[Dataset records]
════

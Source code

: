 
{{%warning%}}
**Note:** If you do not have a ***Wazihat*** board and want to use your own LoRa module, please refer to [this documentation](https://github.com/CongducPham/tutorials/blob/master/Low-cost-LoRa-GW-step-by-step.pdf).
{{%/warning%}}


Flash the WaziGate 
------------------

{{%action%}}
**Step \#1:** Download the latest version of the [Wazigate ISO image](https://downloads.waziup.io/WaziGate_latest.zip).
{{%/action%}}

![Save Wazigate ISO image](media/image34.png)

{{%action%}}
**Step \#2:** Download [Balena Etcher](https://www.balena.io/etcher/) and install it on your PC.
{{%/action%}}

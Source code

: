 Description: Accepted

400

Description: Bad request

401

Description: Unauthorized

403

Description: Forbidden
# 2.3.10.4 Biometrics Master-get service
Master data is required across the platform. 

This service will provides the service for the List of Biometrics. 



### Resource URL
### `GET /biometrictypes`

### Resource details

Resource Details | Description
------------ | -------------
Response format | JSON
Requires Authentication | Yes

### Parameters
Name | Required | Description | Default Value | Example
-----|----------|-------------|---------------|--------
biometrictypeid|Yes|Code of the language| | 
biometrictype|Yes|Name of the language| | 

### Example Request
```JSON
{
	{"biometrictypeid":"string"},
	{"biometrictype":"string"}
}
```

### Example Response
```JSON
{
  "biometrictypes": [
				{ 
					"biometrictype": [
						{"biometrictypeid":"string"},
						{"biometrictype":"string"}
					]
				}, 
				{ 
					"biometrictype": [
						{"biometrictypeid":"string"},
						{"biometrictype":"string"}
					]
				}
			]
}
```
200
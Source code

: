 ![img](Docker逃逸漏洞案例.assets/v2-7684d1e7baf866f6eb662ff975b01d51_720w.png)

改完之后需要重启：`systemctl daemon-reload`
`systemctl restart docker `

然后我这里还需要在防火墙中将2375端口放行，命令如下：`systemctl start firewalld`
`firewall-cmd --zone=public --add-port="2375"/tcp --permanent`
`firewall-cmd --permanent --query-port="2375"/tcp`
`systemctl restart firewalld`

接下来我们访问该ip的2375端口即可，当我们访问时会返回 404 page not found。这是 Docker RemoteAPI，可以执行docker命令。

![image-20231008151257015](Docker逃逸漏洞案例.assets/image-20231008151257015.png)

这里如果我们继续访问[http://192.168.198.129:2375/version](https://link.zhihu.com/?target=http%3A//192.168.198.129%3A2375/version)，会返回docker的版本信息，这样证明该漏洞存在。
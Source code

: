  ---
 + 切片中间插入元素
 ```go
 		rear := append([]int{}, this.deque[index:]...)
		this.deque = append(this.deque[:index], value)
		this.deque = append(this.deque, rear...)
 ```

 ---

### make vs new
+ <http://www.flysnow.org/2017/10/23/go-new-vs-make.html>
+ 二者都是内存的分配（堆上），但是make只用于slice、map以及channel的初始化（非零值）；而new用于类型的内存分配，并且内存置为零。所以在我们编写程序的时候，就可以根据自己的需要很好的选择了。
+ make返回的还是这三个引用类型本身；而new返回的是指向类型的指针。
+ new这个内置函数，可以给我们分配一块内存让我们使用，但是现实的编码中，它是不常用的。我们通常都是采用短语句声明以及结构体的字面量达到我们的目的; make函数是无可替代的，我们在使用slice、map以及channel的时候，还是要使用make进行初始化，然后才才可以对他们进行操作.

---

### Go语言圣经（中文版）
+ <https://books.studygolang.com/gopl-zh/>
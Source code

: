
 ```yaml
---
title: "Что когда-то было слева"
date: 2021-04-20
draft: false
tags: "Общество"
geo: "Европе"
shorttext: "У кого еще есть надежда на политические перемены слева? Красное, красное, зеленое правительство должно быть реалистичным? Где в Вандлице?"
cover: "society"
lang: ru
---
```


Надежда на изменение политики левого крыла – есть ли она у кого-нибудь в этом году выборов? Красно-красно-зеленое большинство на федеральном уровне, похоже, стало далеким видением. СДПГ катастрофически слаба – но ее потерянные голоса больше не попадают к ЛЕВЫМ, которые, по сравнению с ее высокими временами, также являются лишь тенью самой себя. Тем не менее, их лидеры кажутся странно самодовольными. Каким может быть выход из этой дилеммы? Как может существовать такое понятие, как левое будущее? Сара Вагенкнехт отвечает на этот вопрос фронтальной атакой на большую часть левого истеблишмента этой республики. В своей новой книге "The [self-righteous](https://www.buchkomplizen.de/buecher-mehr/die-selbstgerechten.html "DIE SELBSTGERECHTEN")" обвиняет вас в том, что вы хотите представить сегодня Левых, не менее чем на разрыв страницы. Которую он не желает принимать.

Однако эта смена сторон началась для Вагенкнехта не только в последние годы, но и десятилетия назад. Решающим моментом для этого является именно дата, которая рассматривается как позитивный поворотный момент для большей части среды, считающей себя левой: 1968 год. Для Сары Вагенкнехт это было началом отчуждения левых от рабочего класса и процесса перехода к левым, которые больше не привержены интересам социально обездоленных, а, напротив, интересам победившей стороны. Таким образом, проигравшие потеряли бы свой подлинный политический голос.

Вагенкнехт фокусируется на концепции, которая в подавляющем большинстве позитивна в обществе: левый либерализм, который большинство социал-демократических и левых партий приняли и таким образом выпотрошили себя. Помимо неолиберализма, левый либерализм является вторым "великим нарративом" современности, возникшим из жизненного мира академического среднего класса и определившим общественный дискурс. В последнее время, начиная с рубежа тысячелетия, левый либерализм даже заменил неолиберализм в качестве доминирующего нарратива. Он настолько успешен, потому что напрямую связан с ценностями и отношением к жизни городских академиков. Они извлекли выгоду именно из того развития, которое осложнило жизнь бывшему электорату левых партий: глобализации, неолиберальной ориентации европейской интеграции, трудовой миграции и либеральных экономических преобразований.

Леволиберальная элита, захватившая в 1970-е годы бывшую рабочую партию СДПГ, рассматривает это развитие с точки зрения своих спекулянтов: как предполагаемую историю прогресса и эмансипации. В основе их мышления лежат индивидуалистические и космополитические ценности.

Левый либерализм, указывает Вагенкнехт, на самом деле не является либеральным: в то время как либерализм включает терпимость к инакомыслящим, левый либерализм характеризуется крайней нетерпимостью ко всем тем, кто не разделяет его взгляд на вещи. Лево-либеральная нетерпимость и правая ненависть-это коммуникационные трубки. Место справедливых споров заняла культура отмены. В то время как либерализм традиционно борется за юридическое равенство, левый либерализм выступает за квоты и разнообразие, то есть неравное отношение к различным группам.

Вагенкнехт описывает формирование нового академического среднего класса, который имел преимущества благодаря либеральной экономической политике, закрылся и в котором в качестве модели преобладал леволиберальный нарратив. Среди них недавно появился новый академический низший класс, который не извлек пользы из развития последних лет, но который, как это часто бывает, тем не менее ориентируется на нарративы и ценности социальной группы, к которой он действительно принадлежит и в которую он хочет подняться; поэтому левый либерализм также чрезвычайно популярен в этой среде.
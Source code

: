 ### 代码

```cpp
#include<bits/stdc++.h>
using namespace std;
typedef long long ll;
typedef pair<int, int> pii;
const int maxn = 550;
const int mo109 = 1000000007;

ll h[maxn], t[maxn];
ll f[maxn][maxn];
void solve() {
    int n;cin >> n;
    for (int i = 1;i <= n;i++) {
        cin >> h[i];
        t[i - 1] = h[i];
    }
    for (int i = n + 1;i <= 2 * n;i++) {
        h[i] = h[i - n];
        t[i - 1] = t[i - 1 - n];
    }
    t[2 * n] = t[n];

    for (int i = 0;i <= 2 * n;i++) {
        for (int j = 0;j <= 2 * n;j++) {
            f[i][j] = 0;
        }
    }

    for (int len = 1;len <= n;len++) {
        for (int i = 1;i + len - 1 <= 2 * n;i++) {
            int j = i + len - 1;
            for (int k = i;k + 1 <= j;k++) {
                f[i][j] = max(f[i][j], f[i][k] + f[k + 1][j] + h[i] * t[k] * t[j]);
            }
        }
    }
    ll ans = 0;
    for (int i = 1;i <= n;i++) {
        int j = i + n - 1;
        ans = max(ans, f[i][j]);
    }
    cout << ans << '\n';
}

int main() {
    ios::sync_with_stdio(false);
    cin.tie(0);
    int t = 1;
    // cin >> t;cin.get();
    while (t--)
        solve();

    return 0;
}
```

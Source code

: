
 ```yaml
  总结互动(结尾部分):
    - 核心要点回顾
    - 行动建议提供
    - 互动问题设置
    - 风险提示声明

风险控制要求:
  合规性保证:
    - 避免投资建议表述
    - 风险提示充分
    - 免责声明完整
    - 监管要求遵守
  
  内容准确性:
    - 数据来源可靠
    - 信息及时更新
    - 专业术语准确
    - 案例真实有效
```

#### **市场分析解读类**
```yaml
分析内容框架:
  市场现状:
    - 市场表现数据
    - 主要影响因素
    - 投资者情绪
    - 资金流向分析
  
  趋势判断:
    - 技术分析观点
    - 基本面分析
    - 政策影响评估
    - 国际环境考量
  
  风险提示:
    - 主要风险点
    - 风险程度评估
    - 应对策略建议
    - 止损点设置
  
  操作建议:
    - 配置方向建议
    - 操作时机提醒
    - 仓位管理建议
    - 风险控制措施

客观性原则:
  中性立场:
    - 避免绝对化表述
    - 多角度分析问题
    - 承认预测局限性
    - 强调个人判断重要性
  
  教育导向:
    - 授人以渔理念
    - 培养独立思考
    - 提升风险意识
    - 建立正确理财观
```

════

Go line by line through the records above and copy each one containing "biometrictypes".

### `GET /biometrictypes`
  "biometrictypes": [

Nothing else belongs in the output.